One of these officers, Dr Saeed Baloch, has been eligible for promotion for the last six years to the post of the department’s director general, a position that will automatically make him the head of the mines committee. The other officer is Zarbat Khan who could have become a director of the department two years ago, and thereby a member of the committee, but has not. Taking advantage of the undefined rules to govern the working of the department, the ministers appoint their favourites but theoretically ineligible and junior officers to these posts and thereby influence the process of issuing licences and leases, the source adds.

Siddiq Raisani, the owner of several mining companies, goes a step further in blaming the politicians. It is not just the minister for mines and minerals who is involved in subverting the rules for issuing licences, he alleges, and adds that half of Balochistan’s cabinet is doing the same thing because many provincial ministers either have shares in mining companies or own them fully.

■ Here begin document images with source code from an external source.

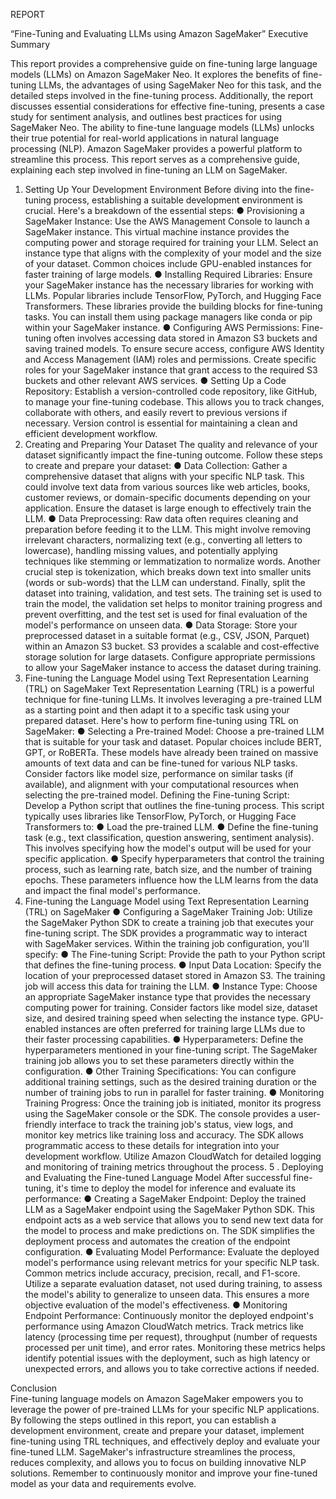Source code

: REPORT


 “Fine-Tuning and Evaluating LLMs using Amazon SageMaker”
 Executive Summary
 
 This report provides a comprehensive guide on fine-tuning large language models (LLMs) on Amazon
 SageMaker Neo. It explores the benefits of fine-tuning LLMs, the advantages of using SageMaker Neo for
 this task, and the detailed steps involved in the fine-tuning process. Additionally, the report discusses
 essential considerations for effective fine-tuning, presents a case study for sentiment analysis, and outlines
 best practices for using SageMaker Neo.
 The ability to fine-tune language models (LLMs) unlocks their true potential for real-world applications in
 natural language processing (NLP). Amazon SageMaker provides a powerful platform to streamline this
 process. This report serves as a comprehensive guide, explaining each step involved in fine-tuning an
 LLM on SageMaker.
 1. Setting Up Your Development Environment
 Before diving into the fine-tuning process, establishing a suitable development environment is crucial.
 Here's a breakdown of the essential steps:
 ● Provisioning a SageMaker Instance: Use the AWS Management Console to launch a SageMaker
 instance. This virtual machine instance provides the computing power and storage required for training
 your LLM. Select an instance type that aligns with the complexity of your model and the size of your
 dataset. Common choices include GPU-enabled instances for faster training of large models.
 ● Installing Required Libraries: Ensure your SageMaker instance has the necessary libraries for
 working with LLMs. Popular libraries include TensorFlow, PyTorch, and Hugging Face Transformers.
 These libraries provide the building blocks for fine-tuning tasks. You can install them using package
 managers like conda or pip within your SageMaker instance.
 ● Configuring AWS Permissions: Fine-tuning often involves accessing data stored in Amazon S3
 buckets and saving trained models. To ensure secure access, configure AWS Identity and Access
 Management (IAM) roles and permissions. Create specific roles for your SageMaker instance that grant
 access to the required S3 buckets and other relevant AWS services.
 ● Setting Up a Code Repository: Establish a version-controlled code repository, like GitHub, to manage
 your fine-tuning codebase. This allows you to track changes, collaborate with others, and easily revert
 to previous versions if necessary. Version control is essential for maintaining a clean and efficient
 development workflow.
 2. Creating and Preparing Your Dataset
 The quality and relevance of your dataset significantly impact the fine-tuning outcome. Follow these steps
 to create and prepare your dataset:
 ● Data Collection: Gather a comprehensive dataset that aligns with your specific NLP task. This could
 involve text data from various sources like web articles, books, customer reviews, or domain-specific
 documents depending on your application. Ensure the dataset is large enough to effectively train the
 LLM.
 ● Data Preprocessing: Raw data often requires cleaning and preparation before feeding it to the LLM.
 This might involve removing irrelevant characters, normalizing text (e.g., converting all letters to
 lowercase), handling missing values, and potentially applying techniques like stemming or
lemmatization to normalize words. Another crucial step is tokenization, which breaks down text into
 smaller units (words or sub-words) that the LLM can understand. Finally, split the dataset into training,
 validation, and test sets. The training set is used to train the model, the validation set helps to monitor
 training progress and prevent overfitting, and the test set is used for final evaluation of the model's
 performance on unseen data.
 ● Data Storage: Store your preprocessed dataset in a suitable format (e.g., CSV, JSON, Parquet) within
 an Amazon S3 bucket. S3 provides a scalable and cost-effective storage solution for large datasets.
 Configure appropriate permissions to allow your SageMaker instance to access the dataset during
 training.
 3. Fine-tuning the Language Model using Text Representation Learning (TRL) on
 SageMaker
 Text Representation Learning (TRL) is a powerful technique for fine-tuning LLMs. It involves leveraging a
 pre-trained LLM as a starting point and then adapt it to a specific task using your prepared dataset.
 Here's how to perform fine-tuning using TRL on SageMaker:
 ● Selecting a Pre-trained Model: Choose a pre-trained LLM that is suitable for your task and
 dataset. Popular choices include BERT, GPT, or RoBERTa. These models have already been
 trained on massive amounts of text data and can be fine-tuned for various NLP tasks. Consider
 factors like model size, performance on similar tasks (if available), and alignment with your
 computational resources when selecting the pre-trained model.
 Defining the Fine-tuning Script: Develop a Python script that outlines the fine-tuning process. This
 script typically uses libraries like TensorFlow, PyTorch, or Hugging Face Transformers to:
 ● Load the pre-trained LLM.
 ● Define the fine-tuning task (e.g., text classification, question answering, sentiment analysis). This
 involves specifying how the model's output will be used for your specific application.
 ● Specify hyperparameters that control the training process, such as learning rate, batch size, and the
 number of training epochs. These parameters influence how the LLM learns from the data and
 impact the final model's performance.
 4. Fine-tuning the Language Model using Text Representation Learning (TRL) on
 SageMaker
 ● Configuring a SageMaker Training Job: Utilize the SageMaker Python SDK to create a training job
 that executes your fine-tuning script. The SDK provides a programmatic way to interact with
 SageMaker services. Within the training job configuration, you'll specify:
 ● The Fine-tuning Script: Provide the path to your Python script that defines the fine-tuning process.
 ● Input Data Location: Specify the location of your preprocessed dataset stored in Amazon S3. The
 training job will access this data for training the LLM.
 ● Instance Type: Choose an appropriate SageMaker instance type that provides the necessary
 computing power for training. Consider factors like model size, dataset size, and desired training speed
 when selecting the instance type. GPU-enabled instances are often preferred for training large LLMs
 due to their faster processing capabilities.
 ● Hyperparameters: Define the hyperparameters mentioned in your fine-tuning script. The SageMaker
 training job allows you to set these parameters directly within the configuration.
 ● Other Training Specifications: You can configure additional training settings, such as the desired
 training duration or the number of training jobs to run in parallel for faster training.
 ● Monitoring Training Progress: Once the training job is initiated, monitor its progress using the
 SageMaker console or the SDK. The console provides a user-friendly interface to track the training
 job's status, view logs, and monitor key metrics like training loss and accuracy. The SDK allows
 programmatic access to these details for integration into your development workflow. Utilize Amazon
 CloudWatch for detailed logging and monitoring of training metrics throughout the process.
5 . Deploying and Evaluating the Fine-tuned Language Model
 After successful fine-tuning, it's time to deploy the model for inference and evaluate its performance:
 ● Creating a SageMaker Endpoint: Deploy the trained LLM as a SageMaker endpoint using the
 SageMaker Python SDK. This endpoint acts as a web service that allows you to send new text data for
 the model to process and make predictions on. The SDK simplifies the deployment process and
 automates the creation of the endpoint configuration.
 ● Evaluating Model Performance: Evaluate the deployed model's performance using relevant metrics
 for your specific NLP task. Common metrics include accuracy, precision, recall, and F1-score. Utilize a
 separate evaluation dataset, not used during training, to assess the model's ability to generalize to
 unseen data. This ensures a more objective evaluation of the model's effectiveness.
 ● Monitoring Endpoint Performance: Continuously monitor the deployed endpoint's performance using
 Amazon CloudWatch metrics. Track metrics like latency (processing time per request), throughput
 (number of requests processed per unit time), and error rates. Monitoring these metrics helps identify
 potential issues with the deployment, such as high latency or unexpected errors, and allows you to take
 corrective actions if needed.

 Conclusion  
 Fine-tuning language models on Amazon SageMaker empowers you to leverage the power of pre-trained
 LLMs for your specific NLP applications. By following the steps outlined in this report, you can establish a
 development environment, create and prepare your dataset, implement fine-tuning using TRL techniques,
 and effectively deploy and evaluate your fine-tuned LLM. SageMaker's infrastructure streamlines the
 process, reduces complexity, and allows you to focus on building innovative NLP solutions. Remember to
 continuously monitor and improve your fine-tuned model as your data and requirements evolve.
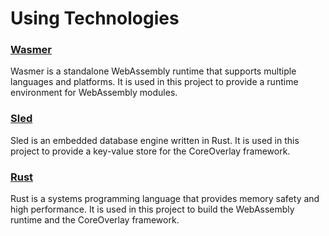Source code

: # Using Technologies

### [Wasmer](https://wasmer.io/)

Wasmer is a standalone WebAssembly runtime that supports multiple languages and platforms. It is used in this project to provide a runtime environment for WebAssembly modules.

### [Sled]()
Sled is an embedded database engine written in Rust. It is used in this project to provide a key-value store for the CoreOverlay framework.

### [Rust](https://www.rust-lang.org/)

Rust is a systems programming language that provides memory safety and high performance. It is used in this project to build the WebAssembly runtime and the CoreOverlay framework.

In Balochistan’s provincial capital Quetta, stories about ministers and senior government officials owning mining companies through their frontmen are rife even when it is almost impossible to find the paper trail linking a particular minister or official to a particular company. As of now, nearly 400 individuals and companies hold prospecting licenses for 32 minerals in the province and cabinet ministers and government functionaries have stakes in many of these companies through proxies, says the government source.

The provincial government officials that were willing to speak on the matter say there is no way to stop people from forming and running mining companies on the allegation that they enjoy political backing. The law does not bar even ministers and serving government officials from owning mining companies, they add.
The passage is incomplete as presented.